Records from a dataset
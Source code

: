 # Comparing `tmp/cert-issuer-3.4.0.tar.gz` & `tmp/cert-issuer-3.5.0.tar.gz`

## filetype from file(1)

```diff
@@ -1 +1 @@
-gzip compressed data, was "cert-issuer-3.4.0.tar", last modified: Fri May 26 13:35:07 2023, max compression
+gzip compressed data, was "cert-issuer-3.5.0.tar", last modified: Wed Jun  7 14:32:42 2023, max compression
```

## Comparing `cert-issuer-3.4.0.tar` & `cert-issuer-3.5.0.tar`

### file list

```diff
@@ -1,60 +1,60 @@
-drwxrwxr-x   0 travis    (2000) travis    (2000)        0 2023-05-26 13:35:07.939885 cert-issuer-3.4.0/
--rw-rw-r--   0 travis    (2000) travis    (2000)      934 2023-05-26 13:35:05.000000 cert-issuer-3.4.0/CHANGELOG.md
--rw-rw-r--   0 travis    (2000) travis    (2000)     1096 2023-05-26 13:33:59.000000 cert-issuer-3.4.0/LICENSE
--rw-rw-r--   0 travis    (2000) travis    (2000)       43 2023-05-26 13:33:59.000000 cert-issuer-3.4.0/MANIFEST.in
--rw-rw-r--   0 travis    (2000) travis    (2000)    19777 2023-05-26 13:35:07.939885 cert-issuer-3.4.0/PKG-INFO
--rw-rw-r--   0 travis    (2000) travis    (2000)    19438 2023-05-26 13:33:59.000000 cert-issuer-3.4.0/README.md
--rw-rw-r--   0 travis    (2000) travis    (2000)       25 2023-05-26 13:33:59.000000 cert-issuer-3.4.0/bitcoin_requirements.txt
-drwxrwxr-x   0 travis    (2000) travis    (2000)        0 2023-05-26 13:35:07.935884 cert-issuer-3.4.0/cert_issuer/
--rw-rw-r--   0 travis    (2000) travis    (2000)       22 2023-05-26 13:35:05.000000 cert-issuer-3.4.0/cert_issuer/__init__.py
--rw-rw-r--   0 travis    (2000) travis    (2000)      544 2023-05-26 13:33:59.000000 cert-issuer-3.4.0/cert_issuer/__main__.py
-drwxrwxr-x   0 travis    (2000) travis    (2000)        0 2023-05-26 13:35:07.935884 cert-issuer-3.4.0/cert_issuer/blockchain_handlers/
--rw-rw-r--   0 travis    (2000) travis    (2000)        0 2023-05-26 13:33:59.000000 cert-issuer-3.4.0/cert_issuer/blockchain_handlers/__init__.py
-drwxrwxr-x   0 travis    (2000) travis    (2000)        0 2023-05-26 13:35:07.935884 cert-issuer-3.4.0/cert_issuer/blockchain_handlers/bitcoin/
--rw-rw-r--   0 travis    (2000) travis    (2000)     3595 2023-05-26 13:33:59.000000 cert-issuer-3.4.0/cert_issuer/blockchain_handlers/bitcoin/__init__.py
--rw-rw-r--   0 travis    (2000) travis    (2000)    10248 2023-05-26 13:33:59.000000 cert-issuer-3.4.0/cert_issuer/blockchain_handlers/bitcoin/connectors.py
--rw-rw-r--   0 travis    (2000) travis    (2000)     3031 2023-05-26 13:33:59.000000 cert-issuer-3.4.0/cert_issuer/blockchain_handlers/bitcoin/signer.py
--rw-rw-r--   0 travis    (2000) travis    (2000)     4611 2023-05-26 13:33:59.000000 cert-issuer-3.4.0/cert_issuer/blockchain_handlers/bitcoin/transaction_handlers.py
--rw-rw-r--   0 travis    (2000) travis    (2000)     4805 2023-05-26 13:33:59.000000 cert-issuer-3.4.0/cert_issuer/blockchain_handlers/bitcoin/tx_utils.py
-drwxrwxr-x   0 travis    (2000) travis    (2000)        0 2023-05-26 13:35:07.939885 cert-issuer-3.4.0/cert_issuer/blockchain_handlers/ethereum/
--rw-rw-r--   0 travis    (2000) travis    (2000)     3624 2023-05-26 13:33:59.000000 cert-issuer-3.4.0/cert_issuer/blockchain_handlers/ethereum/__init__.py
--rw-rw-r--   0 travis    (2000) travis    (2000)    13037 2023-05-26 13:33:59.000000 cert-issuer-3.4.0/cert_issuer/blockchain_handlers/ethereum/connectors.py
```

◆ What you will do
The response should consist of all the entries, transcribed exactly.

◆ Exercise solution
Source code

: # Comparing `tmp/cert-issuer-3.4.0.tar.gz` & `tmp/cert-issuer-3.5.0.tar.gz`

## filetype from file(1)

```diff
@@ -1 +1 @@
-gzip compressed data, was "cert-issuer-3.4.0.tar", last modified: Fri May 26 13:35:07 2023, max compression
+gzip compressed data, was "cert-issuer-3.5.0.tar", last modified: Wed Jun  7 14:32:42 2023, max compression
```

## Comparing `cert-issuer-3.4.0.tar` & `cert-issuer-3.5.0.tar`

### file list

```diff
@@ -1,60 +1,60 @@
-drwxrwxr-x   0 travis    (2000) travis    (2000)        0 2023-05-26 13:35:07.939885 cert-issuer-3.4.0/
--rw-rw-r--   0 travis    (2000) travis    (2000)      934 2023-05-26 13:35:05.000000 cert-issuer-3.4.0/CHANGELOG.md
--rw-rw-r--   0 travis    (2000) travis    (2000)     1096 2023-05-26 13:33:59.000000 cert-issuer-3.4.0/LICENSE
--rw-rw-r--   0 travis    (2000) travis    (2000)       43 2023-05-26 13:33:59.000000 cert-issuer-3.4.0/MANIFEST.in
--rw-rw-r--   0 travis    (2000) travis    (2000)    19777 2023-05-26 13:35:07.939885 cert-issuer-3.4.0/PKG-INFO
--rw-rw-r--   0 travis    (2000) travis    (2000)    19438 2023-05-26 13:33:59.000000 cert-issuer-3.4.0/README.md
--rw-rw-r--   0 travis    (2000) travis    (2000)       25 2023-05-26 13:33:59.000000 cert-issuer-3.4.0/bitcoin_requirements.txt
-drwxrwxr-x   0 travis    (2000) travis    (2000)        0 2023-05-26 13:35:07.935884 cert-issuer-3.4.0/cert_issuer/
--rw-rw-r--   0 travis    (2000) travis    (2000)       22 2023-05-26 13:35:05.000000 cert-issuer-3.4.0/cert_issuer/__init__.py
--rw-rw-r--   0 travis    (2000) travis    (2000)      544 2023-05-26 13:33:59.000000 cert-issuer-3.4.0/cert_issuer/__main__.py
-drwxrwxr-x   0 travis    (2000) travis    (2000)        0 2023-05-26 13:35:07.935884 cert-issuer-3.4.0/cert_issuer/blockchain_handlers/
--rw-rw-r--   0 travis    (2000) travis    (2000)        0 2023-05-26 13:33:59.000000 cert-issuer-3.4.0/cert_issuer/blockchain_handlers/__init__.py
-drwxrwxr-x   0 travis    (2000) travis    (2000)        0 2023-05-26 13:35:07.935884 cert-issuer-3.4.0/cert_issuer/blockchain_handlers/bitcoin/
--rw-rw-r--   0 travis    (2000) travis    (2000)     3595 2023-05-26 13:33:59.000000 cert-issuer-3.4.0/cert_issuer/blockchain_handlers/bitcoin/__init__.py
--rw-rw-r--   0 travis    (2000) travis    (2000)    10248 2023-05-26 13:33:59.000000 cert-issuer-3.4.0/cert_issuer/blockchain_handlers/bitcoin/connectors.py
--rw-rw-r--   0 travis    (2000) travis    (2000)     3031 2023-05-26 13:33:59.000000 cert-issuer-3.4.0/cert_issuer/blockchain_handlers/bitcoin/signer.py
--rw-rw-r--   0 travis    (2000) travis    (2000)     4611 2023-05-26 13:33:59.000000 cert-issuer-3.4.0/cert_issuer/blockchain_handlers/bitcoin/transaction_handlers.py
--rw-rw-r--   0 travis    (2000) travis    (2000)     4805 2023-05-26 13:33:59.000000 cert-issuer-3.4.0/cert_issuer/blockchain_handlers/bitcoin/tx_utils.py
-drwxrwxr-x   0 travis    (2000) travis    (2000)        0 2023-05-26 13:35:07.939885 cert-issuer-3.4.0/cert_issuer/blockchain_handlers/ethereum/
--rw-rw-r--   0 travis    (2000) travis    (2000)     3624 2023-05-26 13:33:59.000000 cert-issuer-3.4.0/cert_issuer/blockchain_handlers/ethereum/__init__.py
--rw-rw-r--   0 travis    (2000) travis    (2000)    13037 2023-05-26 13:33:59.000000 cert-issuer-3.4.0/cert_issuer/blockchain_handlers/ethereum/connectors.py
```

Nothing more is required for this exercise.